Casa Italia: si chiude l’esperienza culturale dei Giochi di Milano Cortina 2026
Si chiude oggi, al termine dei XXV Giochi Olimpici Invernali di Milano Cortina 2026 (6–22 febbraio), l’esperienza di Casa Italia, il progetto del CONI – Comitato Olimpico Nazionale Italiano che per la prima volta ha aperto le sue porte al pubblico, trasformandosi in un vero e proprio spazio culturale diffuso.
L’iniziativa ha accolto 120.000 ospiti nelle tre sedi di Milano, Livigno e Cortina d’Ampezzo 2026, articolandosi in 6.000 metri quadrati di superfici allestite e in un percorso che ha intrecciato sport, arte, design e identità italiana. Il progetto ha coinvolto 504 oggetti di design, oltre 700 corpi illuminanti, 310 metri quadrati di LED, 60 oggetti olimpici provenienti dalla storia del CIO, 123 opere d’arte e 86 artisti italiani e internazionali.
Le tre sedi di Casa Italia durante Milano Cortina 2026
- Casa Italia alla Triennale di Milano Cuore culturale del progetto, ospitato in uno dei principali istituti italiani dedicati al design e all’architettura. Qui il pubblico ha vissuto un’esperienza immersiva che unisce creatività contemporanea, memoria olimpica e visione del Paese.
- Casa Italia al Centro di Preparazione Olimpica Aquagranda di Livigno Una sede dedicata al dialogo tra sport e territorio, dove l’atmosfera olimpica si è fusa con la tradizione alpina e con la vocazione sportiva della località.
- Casa Italia negli spazi Farsettiarte a Cortina d’Ampezzo 2026 Un luogo in cui arte e sport si sono incontrati attraverso un percorso espositivo che ha valorizzato la storia olimpica e la cultura visiva italiana.
MUSA: il progetto espositivo che ha guidato Casa Italia
Migliaia di visitatori hanno raggiunto le tre sedi per scoprire MUSA, il progetto espositivo che ha definito l’identità di Casa Italia durante Milano Cortina 2026.
Ispirato alla tradizione classica, MUSA interpreta le Muse come simbolo della forza creativa che trasforma il sapere in visione.
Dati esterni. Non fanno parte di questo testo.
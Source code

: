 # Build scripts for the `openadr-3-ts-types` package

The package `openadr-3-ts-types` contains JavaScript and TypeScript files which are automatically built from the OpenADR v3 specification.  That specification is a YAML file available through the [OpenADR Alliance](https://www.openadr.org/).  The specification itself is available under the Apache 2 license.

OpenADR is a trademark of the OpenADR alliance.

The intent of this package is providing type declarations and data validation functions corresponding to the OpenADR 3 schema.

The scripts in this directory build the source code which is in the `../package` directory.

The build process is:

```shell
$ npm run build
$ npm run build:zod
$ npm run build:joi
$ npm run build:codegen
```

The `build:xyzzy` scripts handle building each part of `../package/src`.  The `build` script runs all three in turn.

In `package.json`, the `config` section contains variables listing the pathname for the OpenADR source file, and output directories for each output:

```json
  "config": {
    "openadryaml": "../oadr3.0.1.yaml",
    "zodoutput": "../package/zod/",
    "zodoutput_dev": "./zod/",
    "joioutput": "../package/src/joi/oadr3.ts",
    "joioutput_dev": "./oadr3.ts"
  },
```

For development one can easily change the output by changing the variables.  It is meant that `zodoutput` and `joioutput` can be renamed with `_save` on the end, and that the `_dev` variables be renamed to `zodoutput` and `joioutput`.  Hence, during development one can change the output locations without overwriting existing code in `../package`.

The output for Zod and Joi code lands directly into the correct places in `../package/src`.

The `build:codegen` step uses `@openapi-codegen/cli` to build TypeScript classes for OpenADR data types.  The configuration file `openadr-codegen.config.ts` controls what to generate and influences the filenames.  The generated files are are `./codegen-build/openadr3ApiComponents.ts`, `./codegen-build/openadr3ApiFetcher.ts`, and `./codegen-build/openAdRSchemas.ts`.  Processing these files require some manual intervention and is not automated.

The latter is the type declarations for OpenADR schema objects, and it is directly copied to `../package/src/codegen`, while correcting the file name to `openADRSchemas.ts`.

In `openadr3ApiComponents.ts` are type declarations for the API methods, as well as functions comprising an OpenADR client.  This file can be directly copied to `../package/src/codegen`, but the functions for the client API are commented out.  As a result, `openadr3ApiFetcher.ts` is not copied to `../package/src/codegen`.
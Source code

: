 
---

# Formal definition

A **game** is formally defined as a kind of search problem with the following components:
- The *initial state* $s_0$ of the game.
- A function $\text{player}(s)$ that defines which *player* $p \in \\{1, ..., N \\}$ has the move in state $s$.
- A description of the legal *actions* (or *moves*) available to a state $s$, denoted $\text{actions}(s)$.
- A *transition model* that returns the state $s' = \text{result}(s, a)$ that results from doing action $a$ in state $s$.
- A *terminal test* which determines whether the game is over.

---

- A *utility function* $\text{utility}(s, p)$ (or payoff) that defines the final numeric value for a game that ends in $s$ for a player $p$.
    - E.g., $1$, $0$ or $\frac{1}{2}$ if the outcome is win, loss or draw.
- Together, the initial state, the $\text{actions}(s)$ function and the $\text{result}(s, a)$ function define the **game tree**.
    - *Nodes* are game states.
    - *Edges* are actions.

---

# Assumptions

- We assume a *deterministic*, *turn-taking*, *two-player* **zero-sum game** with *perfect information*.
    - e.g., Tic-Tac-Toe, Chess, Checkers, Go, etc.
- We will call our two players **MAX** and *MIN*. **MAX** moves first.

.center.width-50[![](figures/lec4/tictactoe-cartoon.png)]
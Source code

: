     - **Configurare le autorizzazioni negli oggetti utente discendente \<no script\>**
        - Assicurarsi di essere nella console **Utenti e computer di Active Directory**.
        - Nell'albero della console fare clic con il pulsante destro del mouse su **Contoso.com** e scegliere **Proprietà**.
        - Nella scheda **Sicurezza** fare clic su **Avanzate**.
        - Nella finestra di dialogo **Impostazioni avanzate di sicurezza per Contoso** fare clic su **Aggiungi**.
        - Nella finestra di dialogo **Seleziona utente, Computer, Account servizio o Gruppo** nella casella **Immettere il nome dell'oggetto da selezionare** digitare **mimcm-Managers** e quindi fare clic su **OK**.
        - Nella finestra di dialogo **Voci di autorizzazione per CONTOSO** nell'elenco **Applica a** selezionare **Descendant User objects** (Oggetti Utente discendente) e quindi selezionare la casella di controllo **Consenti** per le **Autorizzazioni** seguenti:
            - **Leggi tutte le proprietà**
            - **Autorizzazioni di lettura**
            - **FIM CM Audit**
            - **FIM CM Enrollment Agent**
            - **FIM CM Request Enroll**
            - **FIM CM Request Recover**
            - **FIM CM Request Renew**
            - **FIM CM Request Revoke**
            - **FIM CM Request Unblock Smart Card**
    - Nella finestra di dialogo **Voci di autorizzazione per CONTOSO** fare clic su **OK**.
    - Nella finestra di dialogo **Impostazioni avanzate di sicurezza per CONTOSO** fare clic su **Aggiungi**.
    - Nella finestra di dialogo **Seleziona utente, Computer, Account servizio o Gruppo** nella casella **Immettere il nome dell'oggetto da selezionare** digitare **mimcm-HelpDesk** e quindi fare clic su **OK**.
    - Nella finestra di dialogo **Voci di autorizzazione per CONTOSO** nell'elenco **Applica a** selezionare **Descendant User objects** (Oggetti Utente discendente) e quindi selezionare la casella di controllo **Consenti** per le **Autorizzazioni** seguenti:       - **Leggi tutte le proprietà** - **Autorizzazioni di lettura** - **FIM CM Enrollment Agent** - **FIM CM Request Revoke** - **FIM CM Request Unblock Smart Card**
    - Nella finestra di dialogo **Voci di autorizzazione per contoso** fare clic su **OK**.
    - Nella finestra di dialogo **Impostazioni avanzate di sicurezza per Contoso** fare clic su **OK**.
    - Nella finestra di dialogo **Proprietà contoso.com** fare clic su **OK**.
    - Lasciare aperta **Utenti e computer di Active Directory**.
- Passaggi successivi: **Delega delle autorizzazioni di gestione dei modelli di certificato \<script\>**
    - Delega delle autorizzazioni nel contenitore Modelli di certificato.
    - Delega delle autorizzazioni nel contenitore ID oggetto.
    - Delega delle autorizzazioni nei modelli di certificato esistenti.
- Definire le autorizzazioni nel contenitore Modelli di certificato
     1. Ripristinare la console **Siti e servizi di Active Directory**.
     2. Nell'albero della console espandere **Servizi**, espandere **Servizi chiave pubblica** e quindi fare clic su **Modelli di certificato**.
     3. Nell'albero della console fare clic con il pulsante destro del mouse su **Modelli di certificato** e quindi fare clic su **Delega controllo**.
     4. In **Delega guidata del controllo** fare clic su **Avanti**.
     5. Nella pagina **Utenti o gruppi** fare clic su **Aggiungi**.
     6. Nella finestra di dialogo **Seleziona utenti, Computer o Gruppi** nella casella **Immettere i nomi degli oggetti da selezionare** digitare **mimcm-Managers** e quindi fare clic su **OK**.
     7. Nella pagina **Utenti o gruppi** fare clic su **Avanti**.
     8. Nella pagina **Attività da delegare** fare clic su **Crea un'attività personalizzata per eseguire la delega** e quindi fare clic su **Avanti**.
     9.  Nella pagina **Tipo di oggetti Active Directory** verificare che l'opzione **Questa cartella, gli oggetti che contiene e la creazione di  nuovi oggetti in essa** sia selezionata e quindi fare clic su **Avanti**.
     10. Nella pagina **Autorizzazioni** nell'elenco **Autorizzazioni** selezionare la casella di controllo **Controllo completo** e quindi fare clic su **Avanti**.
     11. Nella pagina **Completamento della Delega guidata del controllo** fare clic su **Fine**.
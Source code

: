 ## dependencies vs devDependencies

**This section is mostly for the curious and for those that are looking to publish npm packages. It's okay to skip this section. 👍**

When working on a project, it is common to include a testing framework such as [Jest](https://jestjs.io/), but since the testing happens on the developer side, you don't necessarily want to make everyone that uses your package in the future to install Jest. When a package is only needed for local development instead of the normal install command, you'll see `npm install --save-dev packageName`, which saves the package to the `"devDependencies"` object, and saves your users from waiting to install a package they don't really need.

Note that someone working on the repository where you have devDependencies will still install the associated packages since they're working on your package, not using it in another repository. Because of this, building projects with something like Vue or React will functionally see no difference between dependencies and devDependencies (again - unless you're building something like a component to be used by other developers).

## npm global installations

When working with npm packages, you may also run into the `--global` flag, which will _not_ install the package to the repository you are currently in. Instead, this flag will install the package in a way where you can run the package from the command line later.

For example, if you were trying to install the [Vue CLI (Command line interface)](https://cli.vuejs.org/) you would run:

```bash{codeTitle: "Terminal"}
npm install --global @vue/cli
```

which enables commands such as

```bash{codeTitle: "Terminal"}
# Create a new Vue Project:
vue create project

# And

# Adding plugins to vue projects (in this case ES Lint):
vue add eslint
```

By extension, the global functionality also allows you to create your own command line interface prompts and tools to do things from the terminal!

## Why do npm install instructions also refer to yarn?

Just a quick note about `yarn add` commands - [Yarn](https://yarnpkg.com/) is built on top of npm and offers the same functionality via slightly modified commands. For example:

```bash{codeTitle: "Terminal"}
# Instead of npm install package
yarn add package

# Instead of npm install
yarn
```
Con questa chiave di lettura, Casa Italia ha raccontato la complessità, la bellezza e la pluralità del Paese, riaffermando il ruolo dell’Italia come fonte di ispirazione culturale nel mondo.
Il percorso segna il punto di arrivo di un’evoluzione iniziata nel 2016, che ha trasformato Casa Italia da semplice Hospitality House a piattaforma culturale internazionale, dopo le esperienze di Rio 2016, PyeongChang 2018, Tokyo 2020, Beijing 2022 e Parigi 2024.
L’ospitalità come linguaggio culturale
L’ospitalità è stata parte integrante del progetto.
A Milano hanno operato Davide Oldani e Tommaso Arrigoni, a Cortina d’Ampezzo 2026 Graziano Prest e Fabio Pompanin, mentre a Livigno una squadra di chef valtellinesi ha valorizzato la tradizione gastronomica alpina.
La cucina italiana, riconosciuta Patrimonio Culturale Immateriale dell’Umanità UNESCO il 10 dicembre 2025, è stata interpretata come linguaggio identitario e strumento di racconto collettivo.
Una svolta storica per Casa Italia
Con i Giochi di Milano Cortina 2026, Casa Italia compie una svolta storica: per la prima volta aperta al pubblico, ha trasformato l’esperienza olimpica in un racconto condiviso, rafforzando il senso di appartenenza e riaffermando lo sport come espressione culturale e identitaria.
Da tradizionale casa degli atleti e fulcro delle celebrazioni sportive, Casa Italia si è evoluta in:
- luogo di incontro,
- spazio culturale,
- vetrina istituzionale del Paese,
- ambasciatrice del patrimonio italiano nel cuore dell’evento olimpico.
Una narrazione corale in cui arte, design, architettura e accoglienza hanno interpretato lo spirito dei Giochi in chiave contemporanea.